Le développement de l’école, en métropole et en Algérie dépend du contexte politique général.


J. Ferry, G. Clémenceau, E.F. Gautier
 nous donnent l’exemple de
trois points de vue représentatifs de leur époque.

 
 
 


L’enseignement, tel que nous le connaissons maintenant, reste associé au nom de Jules Ferry qui fut député, ministre, président du Conseil à la fin du XIXème siècle.
Pourquoi lui et quelques autres voulurent-ils imposer l’école gratuite, laïque, et obligatoire ?
Pourquoi les lois qui s’y rapportaient ont-elles suscité de vifs débats ?
 
En métropole : d’après un rapport parlementaire de 1879, en France 600 000 enfants de 9 à 13 ans ne fréquentaient pas l’école. Plus d’un tiers de la population de savait ni lire, ni écrire.
La France était alors  un pays essentiellement rural. A cette époque, avoir un métier ne dépendait pas exclusivement des connaissances acquises à l’école, comme c’est presque toujours le cas aujourd’hui. Les familles modestes craignirent souvent que l’obligation de scolariser les enfants ne les privât de bras pour travailler la terre et ne détournât les jeunes du savoir et du savoir-faire que s’étaient transmis des générations de paysans. Les avantages de l’école leur semblaient moins importants que ces risques.
D’autre part l’obligation scolaire ne pouvait être séparée de la gratuité et de la laïcité mais pour certains, comme Paul Bert ou Gambetta, la laïcité dériva vers l’anticléricalisme. L’instruction publique, qui devait permettre à chacun une totale liberté de penser et de croire, sembla s’opposer dans les faits à l’enseignement religieux et contredire ainsi ses propres principes.
Inversement les congrégations acceptèrent difficilement de se voir déposséder du rôle pédagogique qu’elles assumaient depuis des siècles.

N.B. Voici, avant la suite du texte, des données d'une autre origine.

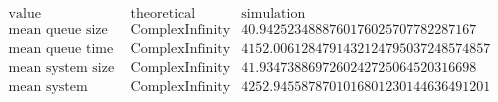 \[\begin{array}{cccc}
 \text{value} & \text{theoretical} & \text{simulation} & \text{} \\
 \text{mean queue size} & \text{ComplexInfinity} & 40.9425234888760176025707782287167 & \text{} \\
 \text{mean queue time} & \text{ComplexInfinity} & 4152.0061284791432124795037248574857 & \text{} \\
 \text{mean system size} & \text{ComplexInfinity} & 41.9347388697260242725064520316698 & \text{} \\
 \text{mean system time} & \text{ComplexInfinity} & 4252.9455878701016801230144636491201 & \text{} \\
\end{array}\]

Commencée avec la Révolution de 1789 l’opposition des deux forces s’est poursuivie tout au long du XIXème siècle ; comme en témoignèrent les débats à la Chambre.
 
En Algérie : sauf exceptions expressément établies, les mêmes lois étaient applicables de part et d’autre de la méditerranée.

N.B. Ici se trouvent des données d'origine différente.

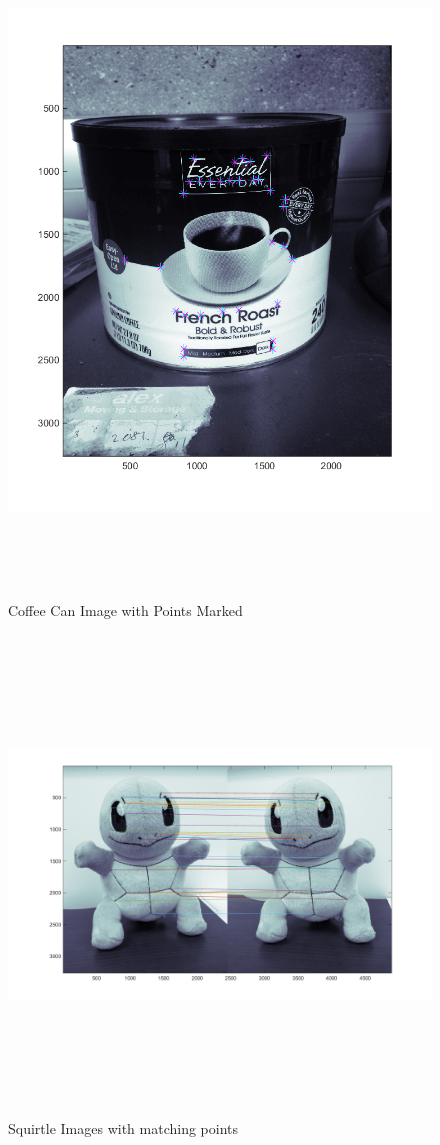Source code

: \documentclass[11pt,psfig]{article}
\begin{document}
\begin{figure}[H]
\centering
\includegraphics[height=7in]{coffeeCan_prob2Points.png}
\caption{Coffee Can Image with Points Marked}
\label{p2c}
\end{figure}

\begin{figure}[H]
\centering
\includegraphics[height=5in]{squirtle_prob2Matches.png}
\caption{Squirtle Images with matching points}
\label{p2d}
\end{figure}
\end{document}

Mais qu’en serait-il là-bas de la trilogie : « gratuité, obligation scolaire, laïcité pour tous », qui suscitait déjà tant de difficultés et de résistances en métropole, au sein d’une société dont elle était pourtant issue?
Loin des villes et des centres de colonisation, dans la steppe et dans les montagnes souvent privées de voies d’accès, de locaux existants, et même d’administration, que pourrait-il advenir de l’obligation scolaire ? Elle impliquait de construire des bâtiments, de former un corps enseignant en le préparant à des conditions de travail et de vie particulières et difficiles. Comment susciter l’adhésion des familles ? Moins qu’en métropole, il était possible de les contraindre. Plus qu’en métropole encore la notion de laïcité était difficile à faire accepter.
Qu’en serait-il de la scolarisation des filles dont on pouvait attendre qu’en blessant les convictions des hommes elle aggrave la méfiance des pères, déjà entretenue par les enseignants de l’école coranique.
Il fallait trouver une méthode et un plan d’ensemble. Mais où commencer ? Par la scolarisation des fils des grandes familles ? Sinon comment procéder pour attirer en classe les enfants des villages et des douars ? Comment les communes du bled qui avaient si peu de ressources financeraient-elles les écoles ?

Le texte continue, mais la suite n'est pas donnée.